#### EXERCISE
Go over each line of the entries below, count those with "membros", and give only the count.

#### RECORD EXTRACTS
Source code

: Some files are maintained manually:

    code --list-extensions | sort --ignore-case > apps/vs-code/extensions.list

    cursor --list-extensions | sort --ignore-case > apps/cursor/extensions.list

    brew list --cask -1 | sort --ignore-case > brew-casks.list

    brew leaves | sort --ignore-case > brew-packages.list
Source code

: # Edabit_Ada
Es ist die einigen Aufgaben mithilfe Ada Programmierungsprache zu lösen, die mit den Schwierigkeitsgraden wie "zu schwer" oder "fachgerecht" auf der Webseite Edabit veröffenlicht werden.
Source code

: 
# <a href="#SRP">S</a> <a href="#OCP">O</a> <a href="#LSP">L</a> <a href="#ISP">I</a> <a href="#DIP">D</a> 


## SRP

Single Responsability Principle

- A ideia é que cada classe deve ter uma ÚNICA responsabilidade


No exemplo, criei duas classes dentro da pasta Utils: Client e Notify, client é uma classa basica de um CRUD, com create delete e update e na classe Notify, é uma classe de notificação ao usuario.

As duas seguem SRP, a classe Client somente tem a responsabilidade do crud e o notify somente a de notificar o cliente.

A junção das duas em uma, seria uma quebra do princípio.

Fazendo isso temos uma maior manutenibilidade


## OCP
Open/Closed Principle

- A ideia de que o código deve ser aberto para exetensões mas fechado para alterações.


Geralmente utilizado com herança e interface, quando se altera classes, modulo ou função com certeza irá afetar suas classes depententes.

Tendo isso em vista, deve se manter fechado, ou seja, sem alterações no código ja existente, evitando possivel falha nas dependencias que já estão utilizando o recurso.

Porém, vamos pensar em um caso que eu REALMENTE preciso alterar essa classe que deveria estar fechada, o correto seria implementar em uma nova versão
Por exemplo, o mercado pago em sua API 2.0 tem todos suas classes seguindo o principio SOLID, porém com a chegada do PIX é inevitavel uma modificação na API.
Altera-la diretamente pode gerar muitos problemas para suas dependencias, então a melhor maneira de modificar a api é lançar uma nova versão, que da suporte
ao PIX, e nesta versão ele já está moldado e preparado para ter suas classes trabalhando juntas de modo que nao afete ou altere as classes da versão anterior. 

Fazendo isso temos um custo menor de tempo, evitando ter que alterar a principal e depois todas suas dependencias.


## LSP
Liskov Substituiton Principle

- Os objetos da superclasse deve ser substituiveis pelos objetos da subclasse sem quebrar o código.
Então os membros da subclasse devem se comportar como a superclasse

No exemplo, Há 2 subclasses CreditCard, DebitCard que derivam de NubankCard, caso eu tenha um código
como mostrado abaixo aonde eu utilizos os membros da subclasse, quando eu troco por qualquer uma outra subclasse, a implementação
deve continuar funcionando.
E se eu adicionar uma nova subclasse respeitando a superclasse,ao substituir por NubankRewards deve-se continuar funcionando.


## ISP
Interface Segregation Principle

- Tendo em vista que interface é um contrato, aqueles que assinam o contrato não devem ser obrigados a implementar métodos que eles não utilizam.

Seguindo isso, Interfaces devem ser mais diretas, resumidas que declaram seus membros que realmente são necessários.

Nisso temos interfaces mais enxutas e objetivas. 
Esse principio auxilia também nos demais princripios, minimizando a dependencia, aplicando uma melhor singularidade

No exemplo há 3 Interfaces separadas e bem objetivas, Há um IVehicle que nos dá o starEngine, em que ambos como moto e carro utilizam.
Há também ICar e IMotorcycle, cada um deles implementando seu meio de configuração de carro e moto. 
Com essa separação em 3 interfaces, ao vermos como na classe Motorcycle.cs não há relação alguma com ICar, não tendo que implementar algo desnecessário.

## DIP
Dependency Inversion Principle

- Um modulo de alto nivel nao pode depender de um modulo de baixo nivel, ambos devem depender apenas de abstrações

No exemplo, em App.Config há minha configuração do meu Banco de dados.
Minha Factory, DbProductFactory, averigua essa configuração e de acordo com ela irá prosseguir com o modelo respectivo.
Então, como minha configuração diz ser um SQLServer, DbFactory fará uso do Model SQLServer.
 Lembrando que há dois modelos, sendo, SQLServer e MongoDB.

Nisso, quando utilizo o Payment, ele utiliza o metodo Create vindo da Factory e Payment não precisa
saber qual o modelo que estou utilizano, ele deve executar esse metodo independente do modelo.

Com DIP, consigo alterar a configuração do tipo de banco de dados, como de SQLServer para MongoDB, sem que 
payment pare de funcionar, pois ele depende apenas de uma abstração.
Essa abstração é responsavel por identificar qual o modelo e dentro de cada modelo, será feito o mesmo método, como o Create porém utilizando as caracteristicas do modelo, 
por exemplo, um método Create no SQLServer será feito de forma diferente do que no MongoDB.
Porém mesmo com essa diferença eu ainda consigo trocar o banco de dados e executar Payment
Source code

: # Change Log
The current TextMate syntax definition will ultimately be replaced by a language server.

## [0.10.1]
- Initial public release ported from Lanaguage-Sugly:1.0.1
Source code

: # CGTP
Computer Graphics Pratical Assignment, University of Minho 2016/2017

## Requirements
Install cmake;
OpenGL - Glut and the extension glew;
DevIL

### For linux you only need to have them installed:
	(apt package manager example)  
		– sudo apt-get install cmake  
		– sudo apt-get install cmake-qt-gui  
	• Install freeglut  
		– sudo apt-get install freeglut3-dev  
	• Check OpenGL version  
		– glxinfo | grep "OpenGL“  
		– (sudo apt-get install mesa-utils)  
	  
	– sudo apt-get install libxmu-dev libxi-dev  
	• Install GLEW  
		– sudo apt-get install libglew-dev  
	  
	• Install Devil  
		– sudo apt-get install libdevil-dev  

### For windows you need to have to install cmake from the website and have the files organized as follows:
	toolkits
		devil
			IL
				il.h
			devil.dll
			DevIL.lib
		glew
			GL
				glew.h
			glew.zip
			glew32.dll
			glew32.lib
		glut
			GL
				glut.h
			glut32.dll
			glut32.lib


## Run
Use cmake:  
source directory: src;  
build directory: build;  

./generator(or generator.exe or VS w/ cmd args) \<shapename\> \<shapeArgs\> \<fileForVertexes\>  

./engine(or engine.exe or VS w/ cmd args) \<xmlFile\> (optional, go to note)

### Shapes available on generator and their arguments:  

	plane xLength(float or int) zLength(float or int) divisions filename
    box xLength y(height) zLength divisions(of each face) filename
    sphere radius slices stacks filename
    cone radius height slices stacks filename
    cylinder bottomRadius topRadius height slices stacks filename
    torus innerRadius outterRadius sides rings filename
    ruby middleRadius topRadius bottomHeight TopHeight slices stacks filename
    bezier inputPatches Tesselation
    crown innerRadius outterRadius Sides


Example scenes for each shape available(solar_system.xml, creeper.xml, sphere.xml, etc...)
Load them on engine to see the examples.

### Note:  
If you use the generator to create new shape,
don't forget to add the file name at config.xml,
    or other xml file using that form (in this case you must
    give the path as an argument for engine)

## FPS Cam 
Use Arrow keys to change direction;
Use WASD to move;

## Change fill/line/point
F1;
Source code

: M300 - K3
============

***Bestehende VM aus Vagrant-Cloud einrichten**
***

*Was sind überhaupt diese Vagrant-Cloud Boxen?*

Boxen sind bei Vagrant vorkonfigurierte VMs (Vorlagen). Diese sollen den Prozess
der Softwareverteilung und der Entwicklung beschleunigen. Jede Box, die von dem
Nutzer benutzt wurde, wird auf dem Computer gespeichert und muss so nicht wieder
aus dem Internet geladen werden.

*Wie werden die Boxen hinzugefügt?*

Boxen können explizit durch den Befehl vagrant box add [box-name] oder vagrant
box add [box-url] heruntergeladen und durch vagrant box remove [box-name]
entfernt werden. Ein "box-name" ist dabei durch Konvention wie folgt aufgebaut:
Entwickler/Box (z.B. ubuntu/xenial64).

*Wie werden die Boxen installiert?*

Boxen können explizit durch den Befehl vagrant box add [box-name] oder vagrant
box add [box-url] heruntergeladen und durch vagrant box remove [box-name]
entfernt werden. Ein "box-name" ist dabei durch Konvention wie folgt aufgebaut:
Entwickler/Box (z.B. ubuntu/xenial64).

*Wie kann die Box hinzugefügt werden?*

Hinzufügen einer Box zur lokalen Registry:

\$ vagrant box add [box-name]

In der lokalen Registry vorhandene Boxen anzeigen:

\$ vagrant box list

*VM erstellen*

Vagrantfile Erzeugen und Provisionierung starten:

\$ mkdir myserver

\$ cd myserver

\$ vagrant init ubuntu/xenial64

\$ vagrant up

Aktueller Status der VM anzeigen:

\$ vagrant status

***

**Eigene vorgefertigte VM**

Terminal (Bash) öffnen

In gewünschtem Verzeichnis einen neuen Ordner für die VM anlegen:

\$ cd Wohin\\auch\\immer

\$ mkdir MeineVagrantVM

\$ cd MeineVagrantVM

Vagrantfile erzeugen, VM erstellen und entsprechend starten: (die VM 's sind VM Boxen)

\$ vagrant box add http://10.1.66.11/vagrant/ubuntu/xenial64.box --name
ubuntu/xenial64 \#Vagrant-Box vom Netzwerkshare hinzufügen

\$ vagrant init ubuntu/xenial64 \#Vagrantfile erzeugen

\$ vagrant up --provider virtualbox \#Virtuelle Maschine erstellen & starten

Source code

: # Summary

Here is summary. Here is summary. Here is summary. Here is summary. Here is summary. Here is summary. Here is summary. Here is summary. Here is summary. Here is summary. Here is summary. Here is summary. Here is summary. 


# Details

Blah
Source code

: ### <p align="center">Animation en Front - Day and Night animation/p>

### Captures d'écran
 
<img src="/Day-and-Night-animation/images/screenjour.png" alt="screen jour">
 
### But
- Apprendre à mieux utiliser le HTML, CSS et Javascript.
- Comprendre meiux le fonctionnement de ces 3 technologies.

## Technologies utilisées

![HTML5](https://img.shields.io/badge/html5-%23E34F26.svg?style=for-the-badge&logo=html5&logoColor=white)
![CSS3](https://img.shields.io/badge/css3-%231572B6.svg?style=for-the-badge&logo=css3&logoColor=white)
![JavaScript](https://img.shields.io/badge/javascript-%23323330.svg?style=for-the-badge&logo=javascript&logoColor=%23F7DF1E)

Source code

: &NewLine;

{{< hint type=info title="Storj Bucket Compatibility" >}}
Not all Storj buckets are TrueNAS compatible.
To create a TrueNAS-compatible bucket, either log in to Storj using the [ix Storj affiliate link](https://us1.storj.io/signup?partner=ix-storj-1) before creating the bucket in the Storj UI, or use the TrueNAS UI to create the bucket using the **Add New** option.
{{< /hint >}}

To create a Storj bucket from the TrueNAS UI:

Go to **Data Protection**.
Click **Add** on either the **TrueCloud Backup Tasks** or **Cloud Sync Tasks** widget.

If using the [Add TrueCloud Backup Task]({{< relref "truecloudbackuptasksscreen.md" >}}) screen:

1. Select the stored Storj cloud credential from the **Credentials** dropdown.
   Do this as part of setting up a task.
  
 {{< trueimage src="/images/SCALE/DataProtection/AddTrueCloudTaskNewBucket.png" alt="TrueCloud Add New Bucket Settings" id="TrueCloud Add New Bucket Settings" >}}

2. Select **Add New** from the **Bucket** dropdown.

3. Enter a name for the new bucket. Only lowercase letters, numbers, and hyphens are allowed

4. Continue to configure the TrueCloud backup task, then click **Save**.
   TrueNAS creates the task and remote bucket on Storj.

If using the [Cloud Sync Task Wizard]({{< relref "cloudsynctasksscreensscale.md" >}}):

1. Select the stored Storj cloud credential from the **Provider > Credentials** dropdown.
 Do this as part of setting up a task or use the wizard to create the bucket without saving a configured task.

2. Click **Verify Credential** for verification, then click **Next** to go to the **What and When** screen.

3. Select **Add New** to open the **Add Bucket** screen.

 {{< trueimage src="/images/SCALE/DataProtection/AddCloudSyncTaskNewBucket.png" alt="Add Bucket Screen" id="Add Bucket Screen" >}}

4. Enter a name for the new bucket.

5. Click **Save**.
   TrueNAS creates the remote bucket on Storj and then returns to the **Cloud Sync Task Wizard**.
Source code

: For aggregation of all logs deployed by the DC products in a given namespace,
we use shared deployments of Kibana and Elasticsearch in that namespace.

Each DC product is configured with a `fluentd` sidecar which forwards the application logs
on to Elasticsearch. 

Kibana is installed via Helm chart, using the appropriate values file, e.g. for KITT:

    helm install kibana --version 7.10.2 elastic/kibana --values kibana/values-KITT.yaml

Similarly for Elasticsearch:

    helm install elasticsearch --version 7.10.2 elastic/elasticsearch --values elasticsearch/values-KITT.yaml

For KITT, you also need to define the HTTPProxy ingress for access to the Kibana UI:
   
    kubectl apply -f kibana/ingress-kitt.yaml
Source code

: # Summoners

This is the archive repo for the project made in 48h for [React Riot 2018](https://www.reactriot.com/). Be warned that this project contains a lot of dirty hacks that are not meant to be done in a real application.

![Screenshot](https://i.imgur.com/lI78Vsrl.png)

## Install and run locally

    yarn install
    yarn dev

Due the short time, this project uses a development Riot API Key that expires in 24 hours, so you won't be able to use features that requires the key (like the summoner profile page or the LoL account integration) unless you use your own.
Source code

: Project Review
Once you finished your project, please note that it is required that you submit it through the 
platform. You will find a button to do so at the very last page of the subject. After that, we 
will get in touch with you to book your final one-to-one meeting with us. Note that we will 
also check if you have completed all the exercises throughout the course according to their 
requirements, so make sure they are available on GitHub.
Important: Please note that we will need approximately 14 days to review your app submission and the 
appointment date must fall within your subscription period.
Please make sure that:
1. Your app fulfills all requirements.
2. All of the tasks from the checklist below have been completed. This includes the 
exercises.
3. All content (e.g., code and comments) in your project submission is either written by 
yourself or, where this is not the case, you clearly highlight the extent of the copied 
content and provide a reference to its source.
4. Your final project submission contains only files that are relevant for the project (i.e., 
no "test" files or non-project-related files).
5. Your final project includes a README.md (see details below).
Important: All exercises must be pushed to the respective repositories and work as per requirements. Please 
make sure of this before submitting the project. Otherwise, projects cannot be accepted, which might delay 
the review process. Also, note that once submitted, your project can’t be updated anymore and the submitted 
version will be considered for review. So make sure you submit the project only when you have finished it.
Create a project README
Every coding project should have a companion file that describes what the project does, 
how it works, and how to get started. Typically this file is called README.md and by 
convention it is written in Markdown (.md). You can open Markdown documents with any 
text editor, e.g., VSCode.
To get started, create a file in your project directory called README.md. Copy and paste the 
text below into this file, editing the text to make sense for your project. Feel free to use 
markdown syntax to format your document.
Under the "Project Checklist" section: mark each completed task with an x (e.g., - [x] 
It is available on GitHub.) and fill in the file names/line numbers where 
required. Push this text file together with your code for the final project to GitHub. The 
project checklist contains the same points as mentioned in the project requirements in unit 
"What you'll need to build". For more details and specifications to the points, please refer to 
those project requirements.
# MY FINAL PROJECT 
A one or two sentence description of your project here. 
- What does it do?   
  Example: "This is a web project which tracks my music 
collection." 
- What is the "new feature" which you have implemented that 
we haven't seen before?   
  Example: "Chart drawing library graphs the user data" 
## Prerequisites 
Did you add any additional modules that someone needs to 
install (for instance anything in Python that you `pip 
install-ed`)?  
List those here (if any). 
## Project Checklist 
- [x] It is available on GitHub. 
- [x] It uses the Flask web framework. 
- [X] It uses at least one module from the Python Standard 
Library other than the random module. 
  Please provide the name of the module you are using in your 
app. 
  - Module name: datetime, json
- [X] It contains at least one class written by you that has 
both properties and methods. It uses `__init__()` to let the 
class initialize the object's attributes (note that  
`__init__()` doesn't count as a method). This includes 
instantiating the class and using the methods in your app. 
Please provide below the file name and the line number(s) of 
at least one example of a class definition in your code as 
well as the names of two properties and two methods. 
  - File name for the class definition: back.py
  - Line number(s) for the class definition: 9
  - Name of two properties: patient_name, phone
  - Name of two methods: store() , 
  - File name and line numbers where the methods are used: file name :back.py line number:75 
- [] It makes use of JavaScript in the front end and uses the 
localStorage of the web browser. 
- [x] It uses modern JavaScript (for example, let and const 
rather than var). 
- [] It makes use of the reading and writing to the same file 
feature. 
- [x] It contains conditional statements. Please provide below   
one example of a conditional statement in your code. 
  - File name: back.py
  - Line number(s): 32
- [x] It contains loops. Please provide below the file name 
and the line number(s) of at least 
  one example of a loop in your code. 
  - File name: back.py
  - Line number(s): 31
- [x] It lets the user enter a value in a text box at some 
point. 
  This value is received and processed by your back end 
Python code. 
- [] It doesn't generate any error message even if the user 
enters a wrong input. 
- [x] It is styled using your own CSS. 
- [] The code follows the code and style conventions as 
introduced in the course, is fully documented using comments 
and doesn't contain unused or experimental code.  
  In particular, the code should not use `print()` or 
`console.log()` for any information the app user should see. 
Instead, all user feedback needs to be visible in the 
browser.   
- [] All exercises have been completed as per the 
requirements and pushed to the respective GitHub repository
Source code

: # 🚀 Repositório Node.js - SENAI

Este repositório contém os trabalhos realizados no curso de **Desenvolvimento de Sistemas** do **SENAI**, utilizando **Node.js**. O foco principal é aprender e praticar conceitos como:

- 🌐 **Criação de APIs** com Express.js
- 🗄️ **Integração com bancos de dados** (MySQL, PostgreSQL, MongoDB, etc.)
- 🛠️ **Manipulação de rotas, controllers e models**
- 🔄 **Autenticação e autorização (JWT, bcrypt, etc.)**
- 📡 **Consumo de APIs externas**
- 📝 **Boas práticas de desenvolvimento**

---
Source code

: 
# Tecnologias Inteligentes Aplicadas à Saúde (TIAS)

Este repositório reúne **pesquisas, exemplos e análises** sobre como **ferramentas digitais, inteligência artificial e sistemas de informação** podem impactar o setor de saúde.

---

#### WRITTEN REPLY
3